When he got home, Emilia was almost finished making
cocido
, a traditional stew in Madrid. Have you ever tried it? Yes, well, something similar, it’s like
puchero
, said Ariel, looking at the mess of chickpeas, vegetables, meat, chorizo, bacon, and black sausage. I’m leaving you a pot of soup. He tried to nap, but he ended up in the yard knocking the ball around. When he was thirteen, he once spent an entire afternoon kicking the ball without it touching the ground. He got up to five thousand kicks without it dropping. It was a useless exercise, exhausting, but at that moment it helped him to clear his head, to bring him back to a state of comfortable oblivion. Suddenly, he decided the exercise was over. He stepped hard on the ball.
He had made a decision.
Being recognized was the most absurd part of his job. He liked when some kid asked for his autograph, when they looked at him on the street, when he was recognized in restaurants, but it was a pain in the neck when you were trying to lead a normal
life.

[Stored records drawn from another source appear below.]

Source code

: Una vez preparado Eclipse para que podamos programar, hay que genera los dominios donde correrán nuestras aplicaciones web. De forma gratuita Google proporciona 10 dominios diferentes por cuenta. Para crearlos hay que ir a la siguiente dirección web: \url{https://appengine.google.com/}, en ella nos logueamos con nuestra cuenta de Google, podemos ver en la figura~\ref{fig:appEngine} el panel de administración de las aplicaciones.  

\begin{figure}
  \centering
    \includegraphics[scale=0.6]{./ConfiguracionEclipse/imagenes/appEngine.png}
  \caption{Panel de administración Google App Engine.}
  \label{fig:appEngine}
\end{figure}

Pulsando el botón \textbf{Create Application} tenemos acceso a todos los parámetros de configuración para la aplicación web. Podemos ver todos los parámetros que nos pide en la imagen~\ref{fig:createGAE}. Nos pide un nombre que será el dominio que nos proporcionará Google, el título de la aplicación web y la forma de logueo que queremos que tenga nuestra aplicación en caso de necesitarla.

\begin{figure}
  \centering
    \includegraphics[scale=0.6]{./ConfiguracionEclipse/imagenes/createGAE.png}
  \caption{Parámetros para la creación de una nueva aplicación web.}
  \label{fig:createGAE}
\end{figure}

The accident would have been completely different if he wasn’t a celebrity. He had been drinking, he was driving fast, it would be easy for the press to vent their anger on him, for it to get him into real trouble. He understood the club’s cover-up, the favor they’d done for him, erasing his trail. But he wasn’t like that. He arrived at the hospital when it was already night. When he could be sure visiting hours were over.
He knew the place. He had had his physical examination there the day after he arrived in Madrid. And when he left, he posed for the reporters. Do you know how much they pay us to photograph you here? Pujalte whispered to him. Twenty thousand euros. It was his way of explaining how the advertising business around soccer worked.
The receptionist recognized him. I’m here to see a friend, she was run over yesterday, a young girl. Three twelve, she said. Sylvia Roque. Then she pointed to the elevator with a huge smile.
Ariel was slow to approach the door. He knocked cautiously. He was surprised at how the girl received him. You’re the one who ran me over, right? She had beautiful curly black hair that fell onto the pillow. The bedspread covered her, pulled up over her breasts. She smiled with one leg in a cast that hung in the air. And that accent? Where are you from?